韓国内の金融市場はグローバル金融危機が起きると、株安やウォン安ドル高が共に進み、経済規模や環境の似ているほかの国々よりさらに大きな打撃を受けた。今年初頭から8月まで、計125億ドルへと膨らんだ経常収支の赤字は、国際金融界が韓国の支払能力に疑いの目をかけるきっかけとなった。世界第6位の外貨保有高も、対外均衡の崩壊を表す数値の前ではまともに巧を奏することができなかった。
金融市場では来月末ごろに発表される10月の経常収支の統計がどのように出るのか、注目している。政府は国際原油価格の下落で原油の買い付け価格が下がった上、ウォン安ドル高で海外旅行も減り、今月は経常収支が小幅ではありながら黒字へと転ずるものと見ている。今年に入ってからは5月を除いて、赤字が続いてきた貿易収支も、今月には10億ドル前後の黒字を出すものと見られる。原油の輸入額が9月の80億ドルから今月は65億ドル程度へと減ったためだ。

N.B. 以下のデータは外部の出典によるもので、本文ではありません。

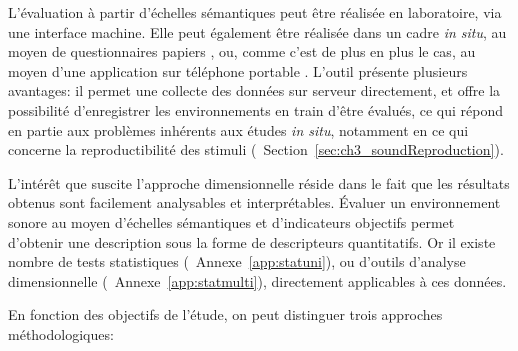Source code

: L'évaluation à partir d'échelles sémantiques peut être réalisée en laboratoire, via une interface machine. Elle peut également être réalisée dans un cadre \emph{in situ}, au moyen de questionnaires papiers \citep{jeon2013soundwalk,torija2013application}, ou, comme c'est de plus en plus le cas, au moyen d'une application sur téléphone portable \citep{kardous2014evaluation,ricciardi2015sound}. L'outil présente plusieurs avantages: il permet une collecte des données sur serveur directement, et offre la possibilité d'enregistrer les environnements en train d'être évalués, ce qui répond en partie aux problèmes inhérents aux études \emph{in situ}, notamment en ce qui concerne la reproductibilité des stimuli (\cf~Section~\ref{sec:ch3_soundReproduction}).

L'intérêt que suscite l'approche dimensionnelle réside dans le fait que les résultats obtenus sont facilement analysables et interprétables. Évaluer un environnement sonore au moyen d'échelles sémantiques et d'indicateurs objectifs permet d'obtenir une description sous la forme de descripteurs quantitatifs. Or il existe nombre de tests statistiques (\cf~Annexe~\ref{app:statuni}), ou d'outils d'analyse dimensionnelle (\cf~Annexe~\ref{app:statmulti}), directement applicables à ces données.

En fonction des objectifs de l'étude, on peut distinguer trois approches méthodologiques:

経常収支の黒字は対外信任度に前向きな影響を及ぼし、韓国経済への海外の見方を変えるきっかけとなり得る。ドル流動性の需給を巡る不安をなだめ、依然パニック(心理的な恐慌)の余震が残っている外国為替市場の雰囲気を落ち着かせる効果も期待できる。
しかし、今月の経常収支が黒字を出しても、輸出増大による成果ではないだけに、不安定な黒字に過ぎない。米金融危機の影響で対米輸出の萎縮が本格化している上、中国への輸出増加の勢いも鈍りつつある。来年は世界の実体経済の低迷で、先進国への消費財輸出や発展途上国への中間財や資本財の輸出が共に減少するものと懸念される。
政府は輸出増大を危機克服の中核対策とすえて、金融や税制などで業界に実質的に役立つ政策を展開しなければならない。各銀行も貿易金融から輸出企業の苦しみを減らせる余地はないか、細心の目を配るべきだ。外貨が無駄遣いされる穴を塞ぐのは、全ての経済主体の役目だ。海外観光をできるだけ国内へと回せば、昨年、サービス収支から205億ドルも流れた外貨支出を減らすことができる。輸入品を国産品へと取り替える小さな努力が重なれば、貿易収支の黒字を少しでも増やすことができる。
国際収支の黒字基調を定着させ、国内への充実を図ることこそ、海外に端を発した小さな衝撃にも市場が揺さぶられる悪循環を断ち切る確実な方法だ。